US and key mediators Saudi Arabia, Egypt and the United Arab Emirates, known as the Quad, proposed a humanitarian truce, which both sides reportedly agreed to, but the conflict has persisted.

“The President emphasized that Egypt will not allow such actions, given the deep connection between the national security of both brotherly countries,” the Egyptian president’s office said in a statement.

The United States has accused the RSF of committing genocide in Darfur during the war, and rights groups said that the paramilitary group committed war crimes during the siege and takeover of el-Fasher, as well as in the capture of other cities in Darfur. The military has also been accused of human rights violations.

Latest wave of violence

The UN Office for the Coordination of Humanitarian Affairs, OCHA, said on Tuesday that at least 19 civilians were killed during ground operations in Jarjira in North Darfur on Monday.

A military-allied Darfur rebel group said that it carried out a joint military operation with the army in Jarjira, saying that the operation liberated the area and its surroundings and forced RSF fighters to flee south.

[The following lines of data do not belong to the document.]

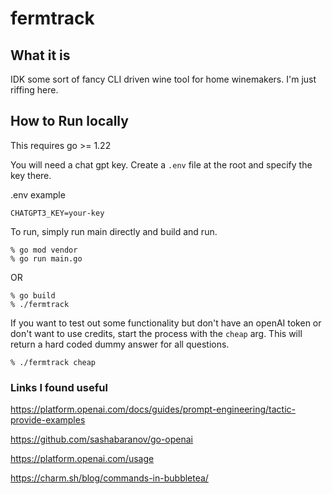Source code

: # fermtrack

## What it is

IDK some sort of fancy CLI driven wine tool for home winemakers. I'm just riffing here.

## How to Run locally

This requires go >= 1.22

You will need a chat gpt key. Create a `.env` file at the root and specify the key there.

.env example
```
CHATGPT3_KEY=your-key
```

To run, simply run main directly and build and run.
```
% go mod vendor
% go run main.go
```
OR
```
% go build
% ./fermtrack
```

If you want to test out some functionality but don't have an openAI token or don't want to use credits, start the process with the `cheap` arg. This will return a hard coded dummy answer for all questions.

```
% ./fermtrack cheap
```

### Links I found useful

https://platform.openai.com/docs/guides/prompt-engineering/tactic-provide-examples

https://github.com/sashabaranov/go-openai

https://platform.openai.com/usage

https://charm.sh/blog/commands-in-bubbletea/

At least 10 others were killed and nine others injured, also on Monday, in a drone attack that hit Sinja, the capital city of Sennar province, according to OCHA and the Sudan Doctors Network.

Sudan Doctors Network said in a statement that the drone strike was launched by the RSF and hit several areas in the city, describing the attack as the latest crime added “to the long list of grave violations against civilians.”

The group said that civilians are being deliberately targeted in a “full-fledged war crime.”

The Sudan Doctors Network also said that it “holds the Rapid Support Forces fully responsible for this crime and demands an end to their targeting of civilians and the protection of civilian infrastructure.”

Recent violence displaced more than 8,000 people from villages in North Darfur, with some fleeing to safer areas within the province and others crossing into Chad, according to the latest estimate by the International Organization for Migration.